Clearly, fish politics can be a bit weird.
Around the world, fish politics cuts across party lines. The reality is that local members with fishing constituencies — regardless of party allegiance — will generally fight the corner of their industry. On the other hand, the marine conservation constituency tends to be more geographically diffuse. The result is that it is common for the fishing industry to have a stranglehold on the politics, with the consequence that catch quotas are all too often set in accordance with the desires of the fishing industry, rather than what the scientists recommend.

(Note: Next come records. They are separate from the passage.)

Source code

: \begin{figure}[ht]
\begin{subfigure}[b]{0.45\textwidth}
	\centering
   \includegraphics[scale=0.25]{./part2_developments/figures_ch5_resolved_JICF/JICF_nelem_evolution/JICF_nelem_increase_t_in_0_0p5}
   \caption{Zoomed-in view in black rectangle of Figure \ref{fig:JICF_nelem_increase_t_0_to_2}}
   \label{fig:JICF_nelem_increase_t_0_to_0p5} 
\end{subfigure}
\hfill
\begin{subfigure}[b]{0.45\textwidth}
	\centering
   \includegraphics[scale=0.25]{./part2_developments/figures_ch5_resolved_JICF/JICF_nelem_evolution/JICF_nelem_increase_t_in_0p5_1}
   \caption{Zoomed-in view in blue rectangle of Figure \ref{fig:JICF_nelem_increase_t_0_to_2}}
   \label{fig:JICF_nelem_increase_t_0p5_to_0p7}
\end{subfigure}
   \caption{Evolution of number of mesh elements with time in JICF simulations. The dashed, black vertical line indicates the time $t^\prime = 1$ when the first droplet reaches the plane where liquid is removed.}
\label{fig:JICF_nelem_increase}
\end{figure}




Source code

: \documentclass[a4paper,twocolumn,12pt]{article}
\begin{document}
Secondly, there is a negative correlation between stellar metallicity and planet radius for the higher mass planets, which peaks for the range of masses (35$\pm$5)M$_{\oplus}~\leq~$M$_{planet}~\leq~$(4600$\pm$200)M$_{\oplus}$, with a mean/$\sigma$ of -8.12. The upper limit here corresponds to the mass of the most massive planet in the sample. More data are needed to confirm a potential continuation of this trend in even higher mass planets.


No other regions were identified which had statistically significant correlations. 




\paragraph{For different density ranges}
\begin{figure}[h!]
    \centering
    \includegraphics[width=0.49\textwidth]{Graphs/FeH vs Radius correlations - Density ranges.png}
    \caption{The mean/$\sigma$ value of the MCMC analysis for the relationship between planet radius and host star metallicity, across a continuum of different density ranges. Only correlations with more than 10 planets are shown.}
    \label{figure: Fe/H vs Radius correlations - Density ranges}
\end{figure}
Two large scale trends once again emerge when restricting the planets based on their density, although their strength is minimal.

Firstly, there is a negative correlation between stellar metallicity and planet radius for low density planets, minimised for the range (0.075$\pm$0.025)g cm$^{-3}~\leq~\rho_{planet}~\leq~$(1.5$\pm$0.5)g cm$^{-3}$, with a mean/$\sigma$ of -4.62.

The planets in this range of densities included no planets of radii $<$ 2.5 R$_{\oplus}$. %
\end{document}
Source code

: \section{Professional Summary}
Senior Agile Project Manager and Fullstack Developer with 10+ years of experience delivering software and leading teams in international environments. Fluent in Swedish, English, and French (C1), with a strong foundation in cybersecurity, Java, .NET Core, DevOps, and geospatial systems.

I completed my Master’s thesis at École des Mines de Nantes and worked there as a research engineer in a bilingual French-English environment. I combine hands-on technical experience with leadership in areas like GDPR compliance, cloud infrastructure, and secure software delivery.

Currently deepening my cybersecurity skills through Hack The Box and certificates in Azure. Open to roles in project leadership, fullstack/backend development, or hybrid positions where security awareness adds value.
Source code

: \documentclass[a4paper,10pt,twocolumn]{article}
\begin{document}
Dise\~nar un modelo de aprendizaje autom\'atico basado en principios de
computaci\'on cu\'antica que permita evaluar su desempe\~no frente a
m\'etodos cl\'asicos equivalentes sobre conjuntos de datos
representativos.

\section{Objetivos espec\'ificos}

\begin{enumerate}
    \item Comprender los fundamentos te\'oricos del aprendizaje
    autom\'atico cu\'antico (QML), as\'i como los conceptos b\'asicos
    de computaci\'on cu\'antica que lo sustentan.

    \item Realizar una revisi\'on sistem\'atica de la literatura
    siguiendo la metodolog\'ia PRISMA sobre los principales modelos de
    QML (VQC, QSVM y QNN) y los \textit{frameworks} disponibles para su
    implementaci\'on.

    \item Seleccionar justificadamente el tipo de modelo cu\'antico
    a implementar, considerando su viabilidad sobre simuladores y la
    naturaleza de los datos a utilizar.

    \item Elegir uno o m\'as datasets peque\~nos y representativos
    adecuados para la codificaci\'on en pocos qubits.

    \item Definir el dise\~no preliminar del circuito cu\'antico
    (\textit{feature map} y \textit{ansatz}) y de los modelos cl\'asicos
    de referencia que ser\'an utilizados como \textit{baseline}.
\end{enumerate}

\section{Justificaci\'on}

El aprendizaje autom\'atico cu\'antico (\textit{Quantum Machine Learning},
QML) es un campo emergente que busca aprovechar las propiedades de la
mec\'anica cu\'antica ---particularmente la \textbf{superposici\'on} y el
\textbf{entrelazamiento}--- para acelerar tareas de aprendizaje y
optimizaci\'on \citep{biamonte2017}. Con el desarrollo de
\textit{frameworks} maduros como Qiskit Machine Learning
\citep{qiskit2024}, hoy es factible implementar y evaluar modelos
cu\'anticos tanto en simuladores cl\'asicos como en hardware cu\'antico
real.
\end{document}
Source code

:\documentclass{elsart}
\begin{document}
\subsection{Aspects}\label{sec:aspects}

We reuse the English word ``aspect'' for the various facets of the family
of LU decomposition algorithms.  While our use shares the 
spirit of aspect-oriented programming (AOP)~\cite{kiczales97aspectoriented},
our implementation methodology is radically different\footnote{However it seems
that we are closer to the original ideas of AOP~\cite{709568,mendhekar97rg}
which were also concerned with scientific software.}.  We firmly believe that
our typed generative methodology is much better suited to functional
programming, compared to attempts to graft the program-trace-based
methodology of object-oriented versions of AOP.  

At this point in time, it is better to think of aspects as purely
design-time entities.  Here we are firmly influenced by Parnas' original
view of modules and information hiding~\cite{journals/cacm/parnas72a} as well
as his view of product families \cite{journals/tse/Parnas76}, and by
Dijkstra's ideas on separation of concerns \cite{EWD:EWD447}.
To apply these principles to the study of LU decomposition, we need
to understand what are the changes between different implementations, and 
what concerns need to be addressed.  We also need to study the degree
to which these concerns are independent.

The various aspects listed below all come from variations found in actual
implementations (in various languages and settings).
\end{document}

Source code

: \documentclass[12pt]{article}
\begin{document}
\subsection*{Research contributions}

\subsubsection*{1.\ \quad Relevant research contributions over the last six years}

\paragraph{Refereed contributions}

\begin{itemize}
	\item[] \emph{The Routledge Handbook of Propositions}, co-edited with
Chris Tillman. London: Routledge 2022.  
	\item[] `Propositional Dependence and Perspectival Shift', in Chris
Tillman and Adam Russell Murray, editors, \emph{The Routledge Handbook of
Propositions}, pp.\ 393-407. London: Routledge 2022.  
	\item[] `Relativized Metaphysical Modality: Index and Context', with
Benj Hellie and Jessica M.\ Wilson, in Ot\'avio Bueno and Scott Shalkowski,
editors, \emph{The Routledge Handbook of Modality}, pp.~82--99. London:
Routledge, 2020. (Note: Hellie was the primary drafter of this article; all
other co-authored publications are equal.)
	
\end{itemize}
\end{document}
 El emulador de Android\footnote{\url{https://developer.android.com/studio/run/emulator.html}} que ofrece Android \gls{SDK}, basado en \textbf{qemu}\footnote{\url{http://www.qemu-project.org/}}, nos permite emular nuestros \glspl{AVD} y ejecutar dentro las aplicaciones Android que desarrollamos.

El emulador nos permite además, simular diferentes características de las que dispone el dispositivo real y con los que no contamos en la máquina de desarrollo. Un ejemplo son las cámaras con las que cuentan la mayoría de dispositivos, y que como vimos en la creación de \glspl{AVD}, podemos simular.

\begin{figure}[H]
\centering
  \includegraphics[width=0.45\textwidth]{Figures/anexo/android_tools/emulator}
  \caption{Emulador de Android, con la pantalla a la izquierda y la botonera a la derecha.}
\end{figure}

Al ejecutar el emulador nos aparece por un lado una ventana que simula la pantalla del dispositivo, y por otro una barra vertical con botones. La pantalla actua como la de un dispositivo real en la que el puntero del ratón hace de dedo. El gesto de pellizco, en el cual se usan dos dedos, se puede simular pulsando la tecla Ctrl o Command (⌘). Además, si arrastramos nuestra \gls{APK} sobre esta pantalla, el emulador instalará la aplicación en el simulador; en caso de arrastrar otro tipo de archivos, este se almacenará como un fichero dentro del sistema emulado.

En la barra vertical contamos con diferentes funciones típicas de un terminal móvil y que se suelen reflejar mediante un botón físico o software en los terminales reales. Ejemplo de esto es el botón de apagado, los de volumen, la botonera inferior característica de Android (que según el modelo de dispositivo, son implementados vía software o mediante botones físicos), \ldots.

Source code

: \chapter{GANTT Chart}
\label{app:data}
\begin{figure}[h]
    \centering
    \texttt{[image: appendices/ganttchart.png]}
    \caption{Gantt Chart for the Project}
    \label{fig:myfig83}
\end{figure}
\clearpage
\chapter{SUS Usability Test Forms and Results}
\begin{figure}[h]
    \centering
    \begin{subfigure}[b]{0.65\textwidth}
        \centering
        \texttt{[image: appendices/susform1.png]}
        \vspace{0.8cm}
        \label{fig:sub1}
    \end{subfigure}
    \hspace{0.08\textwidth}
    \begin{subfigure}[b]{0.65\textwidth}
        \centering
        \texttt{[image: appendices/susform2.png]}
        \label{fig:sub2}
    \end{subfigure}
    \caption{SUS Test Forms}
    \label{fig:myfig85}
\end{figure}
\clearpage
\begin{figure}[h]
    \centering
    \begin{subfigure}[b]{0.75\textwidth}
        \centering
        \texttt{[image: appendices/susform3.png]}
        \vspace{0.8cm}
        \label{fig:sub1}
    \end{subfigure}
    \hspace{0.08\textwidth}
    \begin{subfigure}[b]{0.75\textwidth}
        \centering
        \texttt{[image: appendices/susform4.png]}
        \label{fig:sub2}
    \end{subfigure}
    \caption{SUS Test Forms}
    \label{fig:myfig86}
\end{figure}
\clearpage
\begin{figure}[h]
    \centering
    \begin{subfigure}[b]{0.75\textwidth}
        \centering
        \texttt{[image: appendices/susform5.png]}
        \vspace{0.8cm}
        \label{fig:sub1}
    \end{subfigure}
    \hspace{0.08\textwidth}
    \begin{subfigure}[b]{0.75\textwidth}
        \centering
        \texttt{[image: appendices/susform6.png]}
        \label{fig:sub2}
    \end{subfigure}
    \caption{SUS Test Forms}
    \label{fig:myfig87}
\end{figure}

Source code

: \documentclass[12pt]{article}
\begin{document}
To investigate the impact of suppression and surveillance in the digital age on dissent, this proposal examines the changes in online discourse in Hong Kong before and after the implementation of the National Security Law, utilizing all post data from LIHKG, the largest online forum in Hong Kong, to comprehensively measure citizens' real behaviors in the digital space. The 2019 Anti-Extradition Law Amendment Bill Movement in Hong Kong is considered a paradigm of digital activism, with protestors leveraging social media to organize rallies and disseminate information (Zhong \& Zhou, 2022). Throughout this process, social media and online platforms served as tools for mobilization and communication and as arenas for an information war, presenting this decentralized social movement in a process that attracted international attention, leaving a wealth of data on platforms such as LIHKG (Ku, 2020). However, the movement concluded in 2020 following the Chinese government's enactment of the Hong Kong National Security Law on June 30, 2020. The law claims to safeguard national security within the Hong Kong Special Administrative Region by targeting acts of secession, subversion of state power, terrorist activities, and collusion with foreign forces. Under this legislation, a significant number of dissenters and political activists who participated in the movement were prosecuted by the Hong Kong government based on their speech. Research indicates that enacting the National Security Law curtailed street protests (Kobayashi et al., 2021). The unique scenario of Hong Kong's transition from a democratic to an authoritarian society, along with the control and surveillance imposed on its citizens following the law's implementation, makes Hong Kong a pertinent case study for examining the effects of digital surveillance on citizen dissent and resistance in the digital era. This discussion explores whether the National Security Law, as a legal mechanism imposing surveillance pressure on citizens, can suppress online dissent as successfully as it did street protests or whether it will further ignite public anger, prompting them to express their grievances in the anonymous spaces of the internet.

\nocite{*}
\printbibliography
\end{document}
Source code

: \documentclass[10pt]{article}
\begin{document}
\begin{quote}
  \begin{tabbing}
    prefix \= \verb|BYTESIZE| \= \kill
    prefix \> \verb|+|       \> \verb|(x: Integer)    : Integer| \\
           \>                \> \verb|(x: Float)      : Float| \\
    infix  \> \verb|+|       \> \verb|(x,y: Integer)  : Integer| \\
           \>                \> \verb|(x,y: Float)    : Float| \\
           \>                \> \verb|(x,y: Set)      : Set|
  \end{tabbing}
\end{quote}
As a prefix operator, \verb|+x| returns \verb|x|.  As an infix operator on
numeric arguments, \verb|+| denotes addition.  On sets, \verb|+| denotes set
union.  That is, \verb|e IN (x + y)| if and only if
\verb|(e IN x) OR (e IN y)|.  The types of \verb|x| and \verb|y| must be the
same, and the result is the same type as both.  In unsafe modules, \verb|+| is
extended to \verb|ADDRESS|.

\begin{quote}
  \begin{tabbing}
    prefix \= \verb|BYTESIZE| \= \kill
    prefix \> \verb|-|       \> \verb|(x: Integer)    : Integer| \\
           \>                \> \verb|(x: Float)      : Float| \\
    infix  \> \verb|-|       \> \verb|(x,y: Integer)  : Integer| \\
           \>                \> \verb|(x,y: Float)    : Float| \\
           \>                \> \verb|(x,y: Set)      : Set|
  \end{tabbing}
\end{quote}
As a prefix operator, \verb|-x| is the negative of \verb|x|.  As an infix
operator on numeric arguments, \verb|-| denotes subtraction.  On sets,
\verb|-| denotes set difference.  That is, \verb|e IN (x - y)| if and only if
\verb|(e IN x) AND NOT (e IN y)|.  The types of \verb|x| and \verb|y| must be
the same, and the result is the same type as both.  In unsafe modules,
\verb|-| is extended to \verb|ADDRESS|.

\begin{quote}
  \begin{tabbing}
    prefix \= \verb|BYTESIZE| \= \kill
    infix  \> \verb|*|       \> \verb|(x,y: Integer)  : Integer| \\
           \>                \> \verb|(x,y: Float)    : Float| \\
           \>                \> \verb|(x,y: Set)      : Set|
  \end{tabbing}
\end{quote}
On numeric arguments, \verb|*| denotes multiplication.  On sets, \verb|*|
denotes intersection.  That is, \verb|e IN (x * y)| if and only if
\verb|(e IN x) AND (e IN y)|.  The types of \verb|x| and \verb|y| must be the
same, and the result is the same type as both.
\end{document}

Australian fisheries managers have a much better record than most countries, although even here mistakes have been made, leading to considerable overfishing. In the case of the Margiris, according to research professor Jessica Meeuwig, of the University of Western Australia’s Ocean Institute, “even at the most basic level, the scientific case is not strong enough” to justify the fishing level that is proposed. In any event, there is a negligible domestic constituency supporting the foreign-owned boat, and real anger and fear among local fishing communities, hence the unanimity of the Tasmanian Parliament.
Unusual alliances also emerge as dreamy sea-lovers and hard-headed free marketeers find themselves united in shared agitation at the sheer irrationality of the international political economy of fishing. The success of concentrated fishing industry lobbying means that very tasty subsidies are often made available in order to keep otherwise uneconomical boats afloat. And it is this rampant subsidisation that infuriates free marketeers. As World Bank group president Robert B. Zoellick told a conference in February, that the first step in reform of global oceans governance “is to stop doing dumb things” like paying out “subsidies that are used for fisheries that are net negatives to the system”. The group that owns the Margiris is an example, having benefited from massive EU subsidies.
And the allocation of subsidies leads to a third point: in truth, there is no such thing as a singular “fishing industry” position. The actuality is that Big Fishing — with huge boats, influential connections, ample capital and operational portability — shares little in common with the lower impact local small-scale sector. The big end of the fishing industry is of course more than happy to deploy the iconography of the plucky fisherman in his weathered sou’wester heading out in his little boat — you won’t see an industrial trawler in any retail marketing any time soon — but the reality is that Big Fishing is a disaster for everyone else.
The difference is one of economics and mobility. Recreational and sports fishers have their favourite patches, and the more sustainable small scale local fishermen are based in particular ports, fishing grounds and communities, all complete with specific local cultural memories. As one fearful fisherman plaintively commented apropos of the Margiris:
“It’s so important to me that I can take my little boy out and catch a tuna, and a fish for that matter, for the rest of his life, and then he can pass that on to his children as it was passed down to me … If this super trawler comes into this country and starts fishing, as it has done all over the rest of the world, this will be taken away from that generation and I don’t think that should happen.”
But for the giants — the Margiris and her ilk — geography, community and generational continuity is no object. Based nowhere and owing allegiance to nobody except their owners who profit from our collective loss, when the stocks crash and the fish run out, the big boats just move on. To quote Wilson Tuckey on the Margiris: “European super trawlers have so reduced fish stocks of their more benevolent oceanic environment that they are prepared to sail halfway around the world for a minuscule quota of low-value fish.” Moving around the world, hoovering up all in their path, supertrawlers are like giant locusts of the ocean.
Growing awareness of these imbalances is causing significant political realignments all over the world within the fishing industry. Already, in Europe and Africa, small-scale fishermen are now working in concert with the organised environmental movement to break the hold of Big Fishing. The arrival of the Margiris has seen the emergence of a similar dynamic in Australia.
As The Canberra Times observed earlier this week, logic and politics suggest that the federal government should prevent the Margiris from fishing in Australian waters. But on Q&A last night, a frustrated Tony Burke indicated that as federal Environment Minister he lacked the power to block the Margiris from fishing in Australia, though he could at least impose conditions on the ship’s operations. Given the alignment of forces opposed to the Margiris, this is not good enough: Burke’s inability to intervene actually makes the situation harder for the government, which needs to come up with a tougher response to satisfy the growing coalition of opposition to the supertrawler.
If the Margiris is allowed to fish, the political problem for the federal government will not go away, it will only fester.